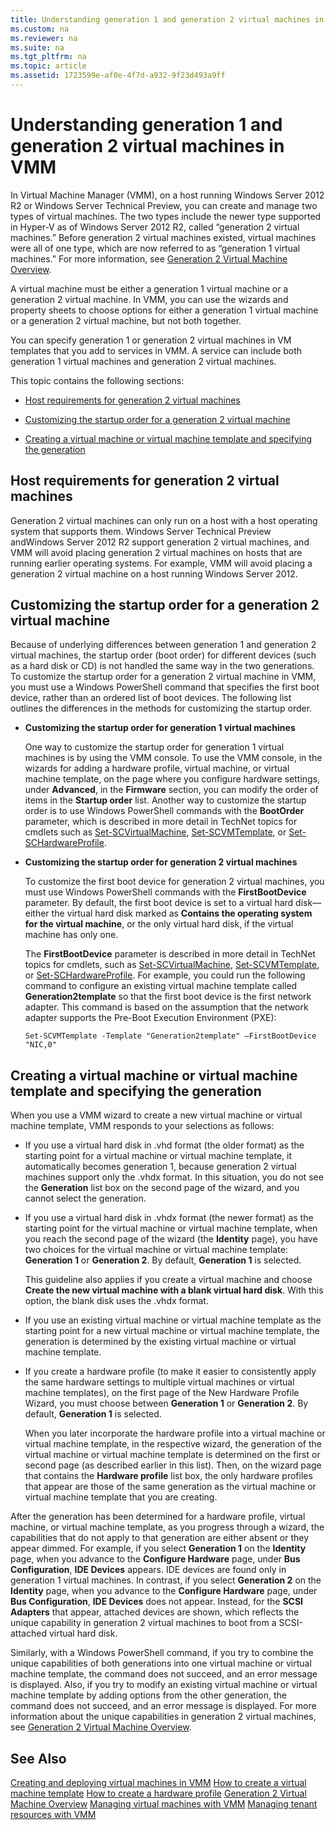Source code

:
 ```yaml
---
title: Understanding generation 1 and generation 2 virtual machines in VMM
ms.custom: na
ms.reviewer: na
ms.suite: na
ms.tgt_pltfrm: na
ms.topic: article
ms.assetid: 1723599e-af0e-4f7d-a932-9f23d493a9ff
---
```

# Understanding generation 1 and generation 2 virtual machines in VMM
In Virtual Machine Manager \(VMM\), on a host running Windows Server 2012 R2 or Windows Server Technical Preview, you can create and manage two types of virtual machines. The two types include the newer type supported in Hyper\-V as of Windows Server 2012 R2, called “generation 2 virtual machines.” Before generation 2 virtual machines existed, virtual machines were all of one type, which are now referred to as “generation 1 virtual machines.” For more information, see [Generation 2 Virtual Machine Overview](http://technet.microsoft.com/library/dn282285.aspx).

A virtual machine must be either a generation 1 virtual machine or a generation 2 virtual machine.  In VMM, you can use the wizards and property sheets to choose options for either a generation 1 virtual machine or a generation 2 virtual machine, but not both together.

You can specify generation 1 or generation 2 virtual machines in VM templates that you add to services in VMM. A service can include both generation 1 virtual machines and generation 2 virtual machines.

This topic contains the following sections:

-   [Host requirements for generation 2 virtual machines](#BKMK_Hostreq)

-   [Customizing the startup order for a generation 2 virtual machine](#BKMK_Customstart)

-   [Creating a virtual machine or virtual machine template and specifying the generation](#BKMK_Specgen)

## <a name="BKMK_Hostreq"></a>Host requirements for generation 2 virtual machines
Generation 2 virtual machines can only run on a host with a host operating system that supports them. Windows Server Technical Preview andWindows Server 2012 R2 support generation 2 virtual machines, and VMM will avoid placing generation 2 virtual machines on hosts that are running earlier operating systems. For example, VMM will avoid placing a generation 2 virtual machine on a host running Windows Server 2012.

## <a name="BKMK_Customstart"></a>Customizing the startup order for a generation 2 virtual machine
Because of underlying differences between generation 1 and generation 2 virtual machines, the startup order \(boot order\) for different devices \(such as a hard disk or CD\) is not handled the same way in the two generations. To customize the startup order for a generation 2 virtual machine in VMM, you must use a Windows PowerShell command that specifies the first boot device, rather than an ordered list of boot devices. The following list outlines the differences in the methods for customizing the startup order.

-   **Customizing the startup order for generation 1 virtual machines**

    One way to customize the startup order for generation 1 virtual machines is by using the VMM console. To use the VMM console, in the wizards for adding a hardware profile, virtual machine, or virtual machine template, on the page where you configure hardware settings, under **Advanced**, in the **Firmware** section, you can modify the order of items in the **Startup order** list. Another way to customize the startup order is to use Windows PowerShell commands with the **BootOrder** parameter, which is described in more detail in TechNet topics for cmdlets such as [Set-SCVirtualMachine](http://technet.microsoft.com/library/jj654500.aspx), [Set-SCVMTemplate](http://technet.microsoft.com/library/jj654252.aspx), or [Set-SCHardwareProfile](http://technet.microsoft.com/library/jj647740.aspx).

-   **Customizing the startup order for generation 2 virtual machines**

    To customize the first boot device for generation 2 virtual machines, you must use Windows PowerShell commands with the **FirstBootDevice** parameter. By default, the first boot device is set to a virtual hard disk—either the virtual hard disk marked as **Contains the operating system for the virtual machine**, or the only virtual hard disk, if the virtual machine has only one.

    The **FirstBootDevice** parameter is described in more detail in TechNet topics for cmdlets, such as [Set-SCVirtualMachine](http://technet.microsoft.com/library/jj654500.aspx), [Set-SCVMTemplate](http://technet.microsoft.com/library/jj654252.aspx), or [Set-SCHardwareProfile](http://technet.microsoft.com/library/jj647740.aspx). For example, you could run the following command to configure an existing virtual machine template called **Generation2template** so that the first boot device is the first network adapter. This command is based on the assumption that the network adapter supports the Pre\-Boot Execution Environment \(PXE\):

    ```
    Set-SCVMTemplate -Template "Generation2template" –FirstBootDevice "NIC,0"
    ```

## <a name="BKMK_Specgen"></a>Creating a virtual machine or virtual machine template and specifying the generation
When you use a VMM wizard to create a new virtual machine or virtual machine template, VMM responds to your selections as follows:

-   If you use a virtual hard disk in .vhd format \(the older format\) as the starting point for a virtual machine or virtual machine template, it automatically becomes generation 1, because generation 2 virtual machines support only the .vhdx format. In this situation, you do not see the **Generation** list box on the second page of the wizard, and you cannot select the generation.

-   If you use a virtual hard disk in .vhdx format \(the newer format\) as the starting point for the virtual machine or virtual machine template, when you reach the second page of the wizard \(the **Identity** page\), you have two choices for the virtual machine or virtual machine template: **Generation 1** or **Generation 2**. By default, **Generation 1** is selected.

    This guideline also applies if you create a virtual machine and choose **Create the new virtual machine with a blank virtual hard disk**. With this option, the blank disk uses the .vhdx format.

-   If you use an existing virtual machine or virtual machine template as the starting point for a new virtual machine or virtual machine template, the generation is determined by the existing virtual machine or virtual machine template.

-   If you create a hardware profile \(to make it easier to consistently apply the same hardware settings to multiple virtual machines or virtual machine templates\), on the first page of the New Hardware Profile Wizard, you must choose between **Generation 1** or **Generation 2**. By default, **Generation 1** is selected.

    When you later incorporate the hardware profile into a virtual machine or virtual machine template, in the respective wizard, the generation of the virtual machine or virtual machine template is determined on the first or second page \(as described earlier in this list\). Then, on the wizard page that contains the **Hardware profile** list box, the only hardware profiles that appear are those of the same generation as the virtual machine or virtual machine template that you are creating.

After the generation has been determined for a hardware profile, virtual machine, or virtual machine template, as you progress through a wizard, the capabilities that do not apply to that generation are either absent or they appear dimmed. For example, if you select **Generation 1** on the **Identity** page, when you advance to the **Configure Hardware** page, under **Bus Configuration**, **IDE Devices** appears. IDE devices are found only in generation 1 virtual machines. In contrast, if you select **Generation 2** on the **Identity** page, when you advance to the **Configure Hardware** page, under **Bus Configuration**, **IDE Devices** does not appear. Instead, for the **SCSI Adapters** that appear, attached devices are shown, which reflects the unique capability in generation 2 virtual machines to boot from a SCSI\-attached virtual hard disk.

Similarly, with a Windows PowerShell command, if you try to combine the unique capabilities of both generations into one virtual machine or virtual machine template, the command does not succeed, and an error message is displayed. Also, if you try to modify an existing virtual machine or virtual machine template by adding options from the other generation, the command does not succeed, and an error message is displayed. For more information about the unique capabilities in generation 2 virtual machines, see [Generation 2 Virtual Machine Overview](http://technet.microsoft.com/library/dn282285.aspx).

## See Also
[Creating and deploying virtual machines in VMM](Creating-and-deploying-virtual-machines-in-VMM.md)
[How to create a virtual machine template](How-to-create-a-virtual-machine-template.md)
[How to create a hardware profile](How-to-create-a-hardware-profile.md)
[Generation 2 Virtual Machine Overview](http://technet.microsoft.com/library/dn282285.aspx)
[Managing virtual machines with VMM](Managing-virtual-machines-with-VMM.md)
[Managing tenant resources with VMM](Managing-tenant-resources-with-VMM.md)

----------------------------------------

WHAT IS NEEDED: What lines in the entries contain "commands"? Report each one by copying it.

WRITTEN SOLUTION:
    One way to customize the startup order for generation 1 virtual machines is by using the VMM console. To use the VMM console, in the wizards for adding a hardware profile, virtual machine, or virtual machine template, on the page where you configure hardware settings, under **Advanced**, in the **Firmware** section, you can modify the order of items in the **Startup order** list. Another way to customize the startup order is to use Windows PowerShell commands with the **BootOrder** parameter, which is described in more detail in TechNet topics for cmdlets such as [Set-SCVirtualMachine](http://technet.microsoft.com/library/jj654500.aspx), [Set-SCVMTemplate](http://technet.microsoft.com/library/jj654252.aspx), or [Set-SCHardwareProfile](http://technet.microsoft.com/library/jj647740.aspx).
    To customize the first boot device for generation 2 virtual machines, you must use Windows PowerShell commands with the **FirstBootDevice** parameter. By default, the first boot device is set to a virtual hard disk—either the virtual hard disk marked as **Contains the operating system for the virtual machine**, or the only virtual hard disk, if the virtual machine has only one.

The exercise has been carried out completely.